=== Begin Enclosure ===

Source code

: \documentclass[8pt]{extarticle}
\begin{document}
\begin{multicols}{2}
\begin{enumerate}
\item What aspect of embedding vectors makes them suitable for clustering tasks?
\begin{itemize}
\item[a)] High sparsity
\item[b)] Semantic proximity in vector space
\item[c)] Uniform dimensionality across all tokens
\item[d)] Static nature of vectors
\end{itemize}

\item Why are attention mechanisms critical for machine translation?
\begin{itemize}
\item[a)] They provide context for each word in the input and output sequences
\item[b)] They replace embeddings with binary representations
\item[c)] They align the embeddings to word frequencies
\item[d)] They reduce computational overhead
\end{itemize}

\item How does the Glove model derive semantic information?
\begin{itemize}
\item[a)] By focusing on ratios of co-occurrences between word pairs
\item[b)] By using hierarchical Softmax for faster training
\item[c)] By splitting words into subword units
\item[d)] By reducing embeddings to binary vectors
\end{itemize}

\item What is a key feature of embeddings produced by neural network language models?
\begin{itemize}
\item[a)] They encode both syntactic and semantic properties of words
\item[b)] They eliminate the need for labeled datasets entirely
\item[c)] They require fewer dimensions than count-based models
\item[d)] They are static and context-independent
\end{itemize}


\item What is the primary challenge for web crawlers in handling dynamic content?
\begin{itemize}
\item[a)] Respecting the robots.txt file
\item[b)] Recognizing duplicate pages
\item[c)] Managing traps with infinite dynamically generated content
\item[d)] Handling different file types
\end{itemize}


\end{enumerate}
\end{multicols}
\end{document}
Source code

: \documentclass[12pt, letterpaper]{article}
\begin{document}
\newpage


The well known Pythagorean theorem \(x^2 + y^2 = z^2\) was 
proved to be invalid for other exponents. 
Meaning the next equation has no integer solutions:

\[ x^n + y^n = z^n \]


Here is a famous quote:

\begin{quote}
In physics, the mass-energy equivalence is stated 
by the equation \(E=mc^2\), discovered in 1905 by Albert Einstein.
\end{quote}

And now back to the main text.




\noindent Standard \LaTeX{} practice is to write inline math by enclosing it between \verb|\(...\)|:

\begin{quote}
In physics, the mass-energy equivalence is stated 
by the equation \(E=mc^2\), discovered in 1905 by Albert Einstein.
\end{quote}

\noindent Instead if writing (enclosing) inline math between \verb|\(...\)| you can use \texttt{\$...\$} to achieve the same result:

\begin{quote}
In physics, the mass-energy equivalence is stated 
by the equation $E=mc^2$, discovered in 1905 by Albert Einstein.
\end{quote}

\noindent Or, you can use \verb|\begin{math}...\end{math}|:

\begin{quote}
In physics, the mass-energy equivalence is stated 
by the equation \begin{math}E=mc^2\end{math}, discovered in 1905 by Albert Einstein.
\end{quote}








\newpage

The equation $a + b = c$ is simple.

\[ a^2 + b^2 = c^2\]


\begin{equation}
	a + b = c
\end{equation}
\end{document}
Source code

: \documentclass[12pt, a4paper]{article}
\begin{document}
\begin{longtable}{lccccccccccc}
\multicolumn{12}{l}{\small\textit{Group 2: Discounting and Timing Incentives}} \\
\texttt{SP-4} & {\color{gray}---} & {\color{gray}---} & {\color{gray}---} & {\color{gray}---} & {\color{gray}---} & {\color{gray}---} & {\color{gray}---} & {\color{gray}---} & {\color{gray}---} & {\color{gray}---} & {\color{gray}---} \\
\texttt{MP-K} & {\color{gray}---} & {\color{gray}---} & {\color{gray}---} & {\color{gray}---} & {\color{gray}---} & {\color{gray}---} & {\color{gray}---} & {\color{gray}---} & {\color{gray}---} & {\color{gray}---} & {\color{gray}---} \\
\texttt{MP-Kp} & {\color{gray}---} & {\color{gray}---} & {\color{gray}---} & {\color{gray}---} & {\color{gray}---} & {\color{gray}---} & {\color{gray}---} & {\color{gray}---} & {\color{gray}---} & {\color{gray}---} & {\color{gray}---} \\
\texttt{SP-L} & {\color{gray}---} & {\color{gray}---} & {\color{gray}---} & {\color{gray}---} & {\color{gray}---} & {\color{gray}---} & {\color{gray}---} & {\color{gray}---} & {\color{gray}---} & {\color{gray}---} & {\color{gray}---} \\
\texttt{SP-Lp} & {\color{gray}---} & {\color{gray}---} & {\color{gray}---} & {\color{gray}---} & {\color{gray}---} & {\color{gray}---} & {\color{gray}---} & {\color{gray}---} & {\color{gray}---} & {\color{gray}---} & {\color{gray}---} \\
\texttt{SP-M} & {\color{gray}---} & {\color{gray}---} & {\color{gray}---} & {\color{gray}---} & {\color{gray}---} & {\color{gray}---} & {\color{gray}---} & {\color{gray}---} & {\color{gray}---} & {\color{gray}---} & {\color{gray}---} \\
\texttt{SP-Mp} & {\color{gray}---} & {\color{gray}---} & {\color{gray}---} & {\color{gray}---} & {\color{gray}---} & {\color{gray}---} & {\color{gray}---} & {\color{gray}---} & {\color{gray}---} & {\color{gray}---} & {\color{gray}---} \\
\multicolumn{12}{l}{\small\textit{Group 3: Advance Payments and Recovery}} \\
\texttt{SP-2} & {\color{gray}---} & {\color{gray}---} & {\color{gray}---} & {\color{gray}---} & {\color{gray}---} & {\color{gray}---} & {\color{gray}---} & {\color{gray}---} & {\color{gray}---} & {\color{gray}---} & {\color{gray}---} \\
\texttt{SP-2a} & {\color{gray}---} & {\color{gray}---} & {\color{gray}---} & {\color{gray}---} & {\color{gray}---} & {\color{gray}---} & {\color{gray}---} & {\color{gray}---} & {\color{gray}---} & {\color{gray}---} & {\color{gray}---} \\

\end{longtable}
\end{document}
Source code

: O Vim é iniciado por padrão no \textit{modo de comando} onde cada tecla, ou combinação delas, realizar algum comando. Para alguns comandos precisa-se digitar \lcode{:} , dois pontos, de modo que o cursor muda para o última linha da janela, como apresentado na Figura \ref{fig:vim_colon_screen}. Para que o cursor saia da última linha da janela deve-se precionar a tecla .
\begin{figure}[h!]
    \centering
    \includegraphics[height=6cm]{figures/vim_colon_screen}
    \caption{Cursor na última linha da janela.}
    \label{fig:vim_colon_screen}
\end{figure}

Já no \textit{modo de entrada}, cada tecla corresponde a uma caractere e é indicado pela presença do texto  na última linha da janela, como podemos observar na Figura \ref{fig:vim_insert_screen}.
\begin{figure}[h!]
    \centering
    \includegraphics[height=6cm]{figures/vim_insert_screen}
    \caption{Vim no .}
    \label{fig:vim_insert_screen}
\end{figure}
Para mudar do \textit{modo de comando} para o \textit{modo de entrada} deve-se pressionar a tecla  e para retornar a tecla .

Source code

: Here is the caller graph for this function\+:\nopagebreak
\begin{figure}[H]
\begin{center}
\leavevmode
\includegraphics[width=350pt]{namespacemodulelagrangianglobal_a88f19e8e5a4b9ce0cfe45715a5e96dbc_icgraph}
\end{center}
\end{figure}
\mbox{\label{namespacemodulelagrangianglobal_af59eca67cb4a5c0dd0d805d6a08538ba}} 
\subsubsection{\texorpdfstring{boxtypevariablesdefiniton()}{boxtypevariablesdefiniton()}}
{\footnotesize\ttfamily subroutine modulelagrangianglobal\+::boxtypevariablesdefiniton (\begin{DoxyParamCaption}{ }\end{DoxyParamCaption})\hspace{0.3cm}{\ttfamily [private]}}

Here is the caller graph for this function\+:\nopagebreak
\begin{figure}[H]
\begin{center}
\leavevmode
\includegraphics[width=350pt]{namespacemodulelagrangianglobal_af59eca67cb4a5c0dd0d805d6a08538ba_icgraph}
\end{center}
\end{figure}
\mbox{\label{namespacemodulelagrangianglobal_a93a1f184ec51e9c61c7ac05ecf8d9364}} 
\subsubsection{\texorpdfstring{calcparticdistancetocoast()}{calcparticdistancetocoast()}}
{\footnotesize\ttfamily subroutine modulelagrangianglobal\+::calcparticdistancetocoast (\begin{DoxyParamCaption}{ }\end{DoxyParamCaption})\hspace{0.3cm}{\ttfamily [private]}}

=== End Enclosure ===

Problem:
A single figure is the whole answer: the number of lines in the listing that contain the word "texorpdfstring".

Answer:
2